Illustration by Sadie Rose du Vigneaud

I was running through my neighborhood the other day when I stopped to say hello to a cat I had never met before. It was a wonderfully striped orange tabby, a kind of cat I do not have (I have four cats. Four is the perfect number of cats. Unless of course, there were to be a fifth). I will always stop for cats, to allow them to sniff my finger, and for the pleasure of touching their coats. I will greet cats that belong to friends. Cats that belong to neighbors. Cats that belong to, apparently, no one. Cats capture my attention.  

I want to talk about cats and past events and recent developments at the Martin Luther King Jr. Regional Shoreline as a way to talk about love. 
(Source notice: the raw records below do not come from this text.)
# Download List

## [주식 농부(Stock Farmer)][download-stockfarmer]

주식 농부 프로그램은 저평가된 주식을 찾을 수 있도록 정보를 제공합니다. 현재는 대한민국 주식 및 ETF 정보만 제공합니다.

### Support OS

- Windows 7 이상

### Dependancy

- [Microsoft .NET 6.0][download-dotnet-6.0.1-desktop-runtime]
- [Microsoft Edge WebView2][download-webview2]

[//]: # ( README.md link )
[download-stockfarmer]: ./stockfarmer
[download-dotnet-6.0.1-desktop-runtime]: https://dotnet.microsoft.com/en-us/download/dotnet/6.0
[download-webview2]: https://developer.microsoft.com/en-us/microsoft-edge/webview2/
In 2020, the East Bay Regional Park District staff lethally removed—shot and killed—12 cats from the shoreline. The shoreline is home to endangered birds—the Ridgway’s rail, the least tern, the burrowing owl. And it is unquestionable fact that outdoor cats kill birds. Wild bird populations across the U.S. and Canada have decreased by nearly 30 percent in the last 50 years. Habitat loss, climate change, and collisions with our human structures (our cars, buildings, and windmills) are all to blame for many of these losses. Still, cats alone may be responsible for up to 2.4 billion bird deaths per year. 

Undoubtedly, cats who are not housed can threaten these vulnerable and loved populations. The park district’s actions could be considered an effective solution to the problem of cats, who are not, by the way, at all scarce, limited, endangered, and thus precious to the habitat. 

And yet, they can be precious. A friend and her partner recently built a small shelter on her porch out of an old blue insulated cooler. They sawed two holes into its short sides, sealed the raw edges with styrofoam, and folded a blanket inside. The cooler is wedged between potted onions and assorted succulents. Its windows look onto an overwintering sprawl of chard and tomatoes. A cat’s-length or so away (the porch is only a few feet across), an automatic feeder whirs once a day and dispenses a handful of kibble onto the cement steps. The shelter is for a certain “community cat”—a cat who lives outdoors, either feral or stray, and is cared for by a community of humans—my friend has befriended over several years and perhaps hundreds of Churu lickable treat tubes. The cat, Big Kitty to friends, has been under the weather for the past several months. Her solid body has shrunk; her eyes are often gunky. My friend thought she could use the extra comfort as the weather turns colder and wetter.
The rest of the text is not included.